3. D'une part, contrairement à ce que soutient Mme Leal Farinha, le président du tribunal administratif de Dijon n'a pas écarté comme inopérant le moyen tiré de ce que les travaux réalisés ne correspondraient pas aux factures produites, mais il y a répondu, au point 3 de l'ordonnance en litige, en relevant que Mme Leal Farinha ne l'avait pas assorti " de précisions suffisantes pour permettre au tribunal d'en apprécier le bien-fondé ".

4. Mme Leal Farinha soutient, d'autre part, que, eu égard à la motivation du point 3 de l'ordonnance, le président du tribunal administratif de Dijon a entaché l'ordonnance en litige d'une insuffisance de motivation dès lors qu'il aurait dû préciser les raisons pour lesquelles sa demande était insuffisante pour apprécier le bien-fondé des moyens soulevés et tirés de de ce que les travaux réalisés d'office par la commune sont demeurés inachevés et ne correspondent ni à ce qui est mentionné sur les factures y afférentes, ni aux prescriptions des arrêtés de péril imminent de 2016. Toutefois, le premier juge, qui s'est effectivement prononcé sur ces moyens et a indiqué que la requérante n'avait produit aucune facture, n'a pas, eu égard à la teneur de l'argumentation qui était développée devant lui et des pièces produites, entaché son ordonnance d'une insuffisante motivation en les écartant au motif que Mme Leal Farinha ne les avait pas assortis de précisions suffisantes pour permettre au tribunal d'en apprécier le bien-fondé.

Sur les conclusions à fin d'annulation et de décharge :

5. L'annulation d'un titre exécutoire pour un motif de régularité en la forme n'implique pas nécessairement, compte tenu de la possibilité d'une régularisation par l'administration, l'extinction de la créance litigieuse, à la différence d'une annulation prononcée pour un motif mettant en cause le bien-fondé du titre. Il en résulte que, lorsque le requérant choisit de présenter, outre des conclusions tendant à l'annulation d'un titre exécutoire, des conclusions à fin de décharge de la somme correspondant à la créance de l'administration, il incombe au juge administratif d'examiner prioritairement les moyens mettant en cause le bien-fondé du titre qui seraient de nature, étant fondés, à justifier le prononcé de la décharge.

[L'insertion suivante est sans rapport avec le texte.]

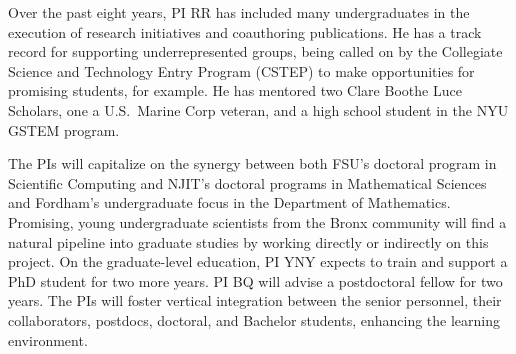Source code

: Over the past eight years, PI RR has included many undergraduates in the
execution of research initiatives and coauthoring publications. He has a
track record for supporting underrepresented groups, being called on by
the Collegiate Science and Technology Entry Program (CSTEP) to make
opportunities for promising students, for example. He has mentored two
Clare Boothe Luce Scholars, one a U.S.~Marine Corp veteran, and a high
school student in the NYU GSTEM program. 

The PIs will capitalize on the synergy between both FSU's doctoral program in Scientific Computing and NJIT's doctoral programs
in Mathematical Sciences and Fordham's undergraduate focus in the
Department of Mathematics. Promising, young undergraduate scientists
from the Bronx community will find a natural pipeline into graduate
studies by working directly or indirectly on this project. On the
graduate-level education, PI YNY expects to train and support a PhD
student for two more years. PI BQ will advise a postdoctoral fellow for
two years. The PIs will foster vertical integration between the senior
personnel, their collaborators, postdocs, doctoral, and Bachelor
students, enhancing the learning environment.

%
%

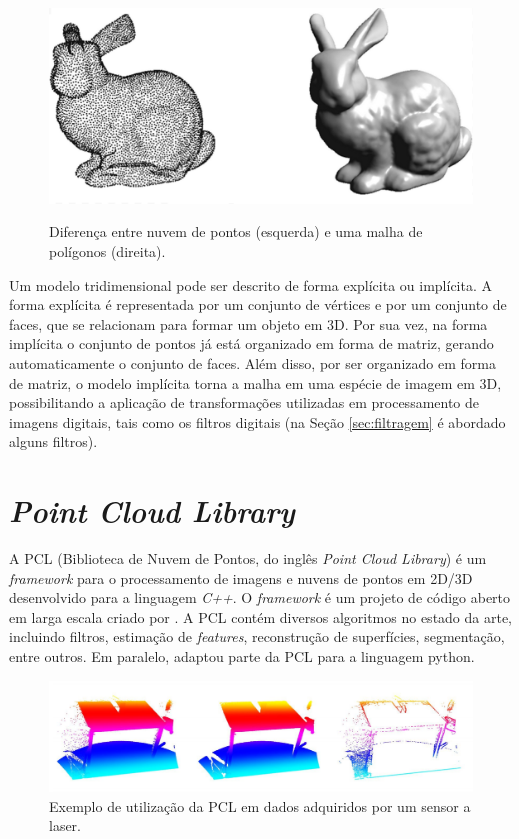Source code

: \begin{figure}[H]
    \centering
    \caption{Diferença entre nuvem de pontos (esquerda) e uma malha de polígonos (direita).}
    \includegraphics[scale=0.3]{dados/figuras/bunny_example.png}
    \label{fig:bunny_example}
\end{figure}

Um modelo tridimensional pode ser descrito de forma explícita ou implícita.
A forma explícita é representada por um conjunto de vértices e por um conjunto de faces, que se relacionam para formar um objeto em 3D.
Por sua vez, na forma implícita o conjunto de pontos já está organizado em forma de matriz, gerando automaticamente o conjunto de faces. 
Além disso, por ser organizado em forma de matriz, o modelo implícita torna a malha em uma espécie de imagem em 3D, possibilitando a aplicação de transformações utilizadas em processamento de imagens digitais, tais como os filtros digitais (na Seção \ref{sec:filtragem} é abordado alguns filtros). 


\section{\textit{Point Cloud Library}}
\label{sec:pcl}

A PCL (Biblioteca de Nuvem de Pontos, do inglês \textit{Point Cloud Library}) é um \textit{framework} para o processamento de imagens e nuvens de pontos em 2D/3D desenvolvido para a linguagem \textit{C++}. 
O \textit{framework} é um projeto de código aberto em larga escala criado por \cite{rusu2011pcl}. 
A PCL contém diversos algoritmos no estado da arte, incluindo filtros, estimação de \textit{features}, reconstrução de superfícies, segmentação, entre outros. 
Em paralelo, \cite{strawlab2012} adaptou parte da PCL para a linguagem python. 

\begin{figure}[H]
    \centering
    \caption{Exemplo de utilização da PCL em dados adquiridos por um sensor a laser.}
    \label{fig:pcl_example}
    \includegraphics[scale=0.3]{dados/figuras/pcl_example.png}
\end{figure}

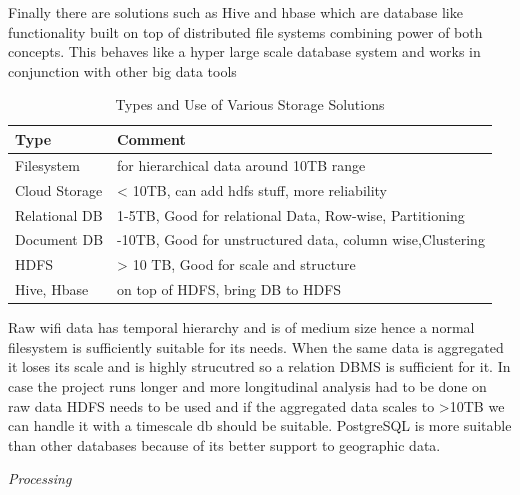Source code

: Finally there are solutions such as Hive and hbase which are database like functionality built on top of distributed file systems combining power of both concepts.
This behaves like a hyper large scale database system and works in conjunction with other big data tools


\begin{table}[h]
  \footnotesize
  \begin{center}
    \begin{tabular}{ll}
      \toprule
        Type & Comment\\
      \midrule
        Filesystem & for hierarchical data around 10TB range\\
        Cloud Storage & \textless{}  10TB, can add hdfs stuff, more reliability\\
        Relational DB & 1-5TB, Good for relational Data, Row-wise, Partitioning\\
        Document DB & -10TB, Good for unstructured data, column wise,Clustering\\
        HDFS & \textgreater{} 10 TB, Good for scale and structure\\
        Hive, Hbase & on top of HDFS, bring DB to HDFS\\
      \bottomrule
    \end{tabular}
  \end{center}
  \caption{Types and Use of Various Storage Solutions}
  \label{table:toolkit:storage}
\end{table}


Raw wifi data has temporal hierarchy and is of medium size hence a normal filesystem is sufficiently suitable for its needs.
When the same data is aggregated it loses its scale and is highly strucutred so a relation DBMS is sufficient for it.
In case the project runs longer and more longitudinal analysis had to be done on raw data HDFS needs to be used and if the aggregated data scales to >10TB we can handle it with a timescale db should be suitable.
PostgreSQL is more suitable than other databases because of its better support to geographic data.


\vspace{1.5em}\noindent\textit{Processing}\vspace{0.5em}

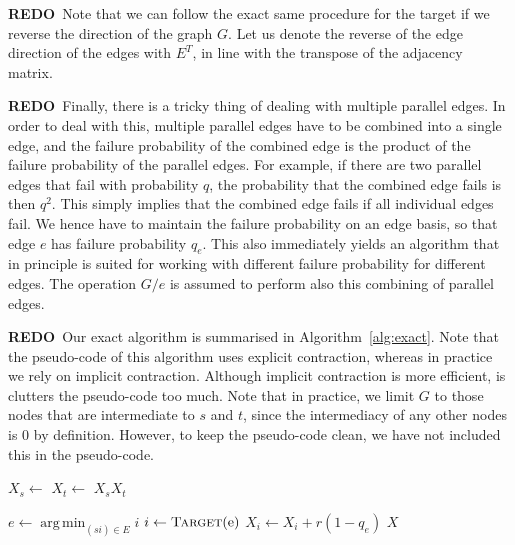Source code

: \documentclass{article}
\theoremstyle{definition}
\DeclareMathOperator*{\argmin}{arg\,min}
\newcommand{\redo}[1]{{\bf\color{orange}REDO}~{\color{blue}#1}}
\begin{document}
\redo{Note that we can follow the exact same procedure for the target if we reverse the direction of the graph $G$.
Let us denote the reverse of the edge direction of the edges with $E^T$, in line with the transpose of the adjacency matrix.}

\redo{Finally, there is a tricky thing of dealing with multiple parallel edges.
In order to deal with this, multiple parallel edges have to be combined into a single edge, and the failure probability of the combined edge is the product of the failure probability of the parallel edges.
For example, if there are two parallel edges that fail with probability $q$, the probability that the combined edge fails is then $q^2$.
This simply implies that the combined edge fails if all individual edges fail.
We hence have to maintain the failure probability on an edge basis, so that edge $e$ has failure probability $q_e$.
This also immediately yields an algorithm that in principle is suited for working with different failure probability for different edges.
The operation $G/e$ is assumed to perform also this combining of parallel edges.}

\redo{Our exact algorithm is summarised in Algorithm~\ref{alg:exact}.
Note that the pseudo-code of this algorithm uses explicit contraction, whereas in practice we rely on implicit contraction.
Although implicit contraction is more efficient, is clutters the pseudo-code too much.
Note that in practice, we limit $G$ to those nodes that are intermediate to $s$ and $t$, since the intermediacy of any other nodes is $0$ by definition.
However, to keep the pseudo-code clean, we have not included this in the pseudo-code.}

\begin{algorithm}[bt]
  \begin{algorithmic}[1]
      \State $X_{s} \gets $  
      \State $X_{t} \gets $ 
			\State \Return $X_{s} X_{t}$ 
		\EndFunction
		\item[]
		 
			\State $e \gets \argmin_{(s i) \in E} i$ 
			\State $i \gets \Call{Target}{$e$}$
			 
				\State $X_i \gets X_i + r (1 - q_e)$
			\EndIf
			\State {} 
			\State {} 
		\EndIf
		\State \Return $X$
		\EndFunction
	\end{algorithmic}
	\caption{\redo{Exact algorithm for calculating intermediacy.}}
	\label{alg:exact}
\end{algorithm}
\end{document}
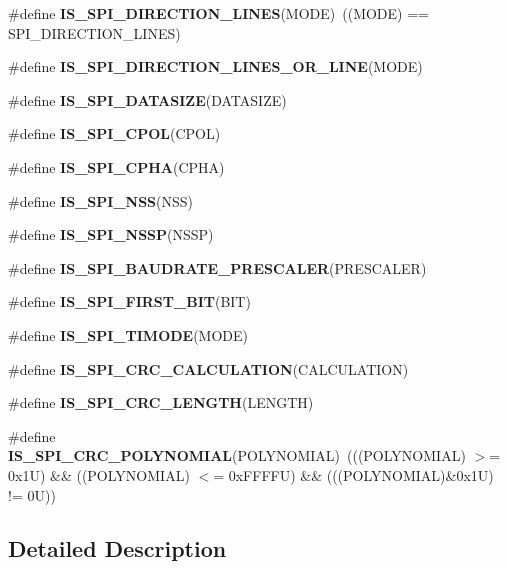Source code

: \begin{DoxyCompactItemize}
\mbox{\label{group___s_p_i___private___macros_ga79454622381b22d02c8cdd3346c80f78}} 
\#define {\bfseries I\+S\+\_\+\+S\+P\+I\+\_\+\+D\+I\+R\+E\+C\+T\+I\+O\+N\+\_\+L\+I\+N\+ES}(M\+O\+DE)~((M\+O\+DE) == S\+P\+I\+\_\+\+D\+I\+R\+E\+C\+T\+I\+O\+N\+\_\+L\+I\+N\+ES)
\item 
\#define {\bfseries I\+S\+\_\+\+S\+P\+I\+\_\+\+D\+I\+R\+E\+C\+T\+I\+O\+N\+\_\+L\+I\+N\+E\+S\+\_\+\+O\+R\+\_\+L\+I\+NE}(M\+O\+DE)
\item 
\#define {\bfseries I\+S\+\_\+\+S\+P\+I\+\_\+\+D\+A\+T\+A\+S\+I\+ZE}(D\+A\+T\+A\+S\+I\+ZE)
\item 
\#define {\bfseries I\+S\+\_\+\+S\+P\+I\+\_\+\+C\+P\+OL}(C\+P\+OL)
\item 
\#define {\bfseries I\+S\+\_\+\+S\+P\+I\+\_\+\+C\+P\+HA}(C\+P\+HA)
\item 
\#define {\bfseries I\+S\+\_\+\+S\+P\+I\+\_\+\+N\+SS}(N\+SS)
\item 
\#define {\bfseries I\+S\+\_\+\+S\+P\+I\+\_\+\+N\+S\+SP}(N\+S\+SP)
\item 
\#define {\bfseries I\+S\+\_\+\+S\+P\+I\+\_\+\+B\+A\+U\+D\+R\+A\+T\+E\+\_\+\+P\+R\+E\+S\+C\+A\+L\+ER}(P\+R\+E\+S\+C\+A\+L\+ER)
\item 
\#define {\bfseries I\+S\+\_\+\+S\+P\+I\+\_\+\+F\+I\+R\+S\+T\+\_\+\+B\+IT}(B\+IT)
\item 
\#define {\bfseries I\+S\+\_\+\+S\+P\+I\+\_\+\+T\+I\+M\+O\+DE}(M\+O\+DE)
\item 
\#define {\bfseries I\+S\+\_\+\+S\+P\+I\+\_\+\+C\+R\+C\+\_\+\+C\+A\+L\+C\+U\+L\+A\+T\+I\+ON}(C\+A\+L\+C\+U\+L\+A\+T\+I\+ON)
\item 
\#define {\bfseries I\+S\+\_\+\+S\+P\+I\+\_\+\+C\+R\+C\+\_\+\+L\+E\+N\+G\+TH}(L\+E\+N\+G\+TH)
\item 
\mbox{\label{group___s_p_i___private___macros_ga76eec5bbb44c873aa52966a9cb6c8f8c}} 
\#define {\bfseries I\+S\+\_\+\+S\+P\+I\+\_\+\+C\+R\+C\+\_\+\+P\+O\+L\+Y\+N\+O\+M\+I\+AL}(P\+O\+L\+Y\+N\+O\+M\+I\+AL)~(((P\+O\+L\+Y\+N\+O\+M\+I\+AL) $>$= 0x1\+U) \&\& ((\+P\+O\+L\+Y\+N\+O\+M\+I\+A\+L) $<$= 0x\+F\+F\+F\+F\+U) \&\& (((\+P\+O\+L\+Y\+N\+O\+M\+I\+A\+L)\&0x1\+U) != 0\+U))
\end{DoxyCompactItemize}


\subsection{Detailed Description}


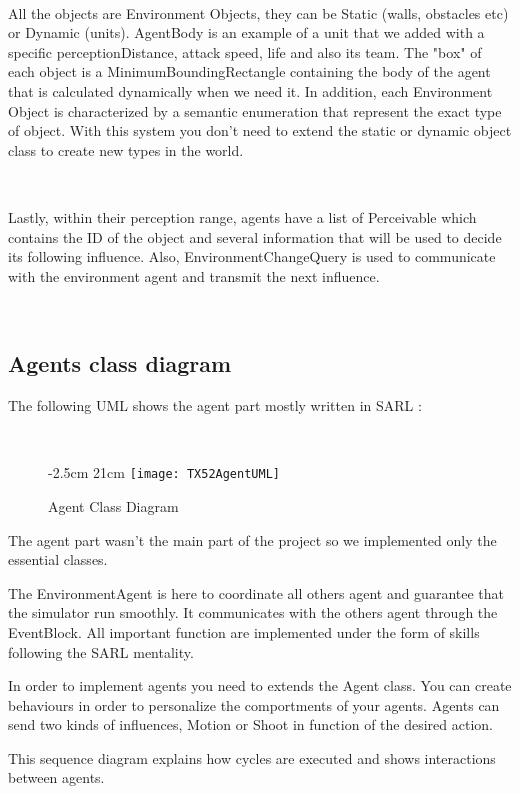 \documentclass[a4paper,10pt]{book}
\begin{document}
~

All the objects are Environment Objects, they can be Static (walls, obstacles etc) or Dynamic (units). AgentBody is an example of a unit that we added with a specific perceptionDistance, attack speed, life and also its team. The "box" of each object is a MinimumBoundingRectangle containing the body of the agent that is calculated dynamically when we need it.
In addition, each Environment Object is characterized by a semantic enumeration that represent the exact type of object. With this system you don't need to extend the static or dynamic object class to create new types in the world.

~

Lastly, within their perception range, agents have a list of Perceivable which contains the ID of the object and several information that will be used to decide its following influence. Also, EnvironmentChangeQuery is used to communicate with the environment agent and transmit the next influence.

~

\newpage
\subsection{Agents class diagram}

The following UML shows the agent part mostly written in SARL :

~

\begin{figure}[!ht]
  -2.5cm 21cm
 \centering
 \texttt{[image: TX52AgentUML]}
 \caption{Agent Class Diagram}
\end{figure}

The agent part wasn't the main part of the project so we implemented only the essential classes.

The EnvironmentAgent is here to coordinate all others agent and guarantee that the simulator run smoothly. It communicates with the others agent through the EventBlock.
All important function are implemented under the form of skills following the SARL mentality. 

In order to implement agents you need to extends the Agent class. You can create behaviours in order to personalize the comportments of your agents. Agents can send two kinds of influences, Motion or Shoot in function of the desired action.

This sequence diagram explains how cycles are executed and shows interactions between agents.
\end{document}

En ce qui concerne la régularité du titre exécutoire :

6. En premier lieu, le titre exécutoire d'un montant de 50 499,83 euros, émis le 30 juin 2021 à l'encontre de Mme Leal Farinha et adressé à cette dernière, a été compétemment établi par le maire de la commune de Joigny, en vertu des pouvoirs propres qui lui sont impartis au titre de la police des immeubles menaçant ruine.

7. En second lieu, aux termes de l'article L. 1617-5 du code général des collectivités territoriales : " (...) En application des articles L. 111-2 et L. 212-1 du code des relations entre le public et l'administration, le titre de recettes individuel ou l'extrait du titre de recettes collectif mentionne les nom, prénoms et qualité de la personne qui l'a émis ainsi que les voies et délais de recours. / Seul le bordereau de titres de recettes est signé pour être produit en cas de contestation (...) ". Aux termes de l'article 24 du décret du 7 novembre 2012 relatif à la gestion budgétaire et comptable publique : " Toute créance liquidée faisant l'objet d'une déclaration ou d'un ordre de recouvrer indique les bases de la liquidation ".

8. En l'espèce, contrairement aux allégations de la requérante, les nom, prénoms et qualité du maire de la commune, avec sa signature électronique, ont été indiqués sur le bordereau de titre de recette, et ce titre comprend les bases de liquidation de la créance, avec un renvoi à des références précises des documents dont Mme D... a été destinataire et comprenant les éléments de calcul sur lesquels il se fonde. Les moyens tirés de la méconnaissance des dispositions précitées, à les supposer recevables en ce qu'ils procèdent d'une cause juridique nouvelle, ne peuvent, dès lors, qu'être écartés.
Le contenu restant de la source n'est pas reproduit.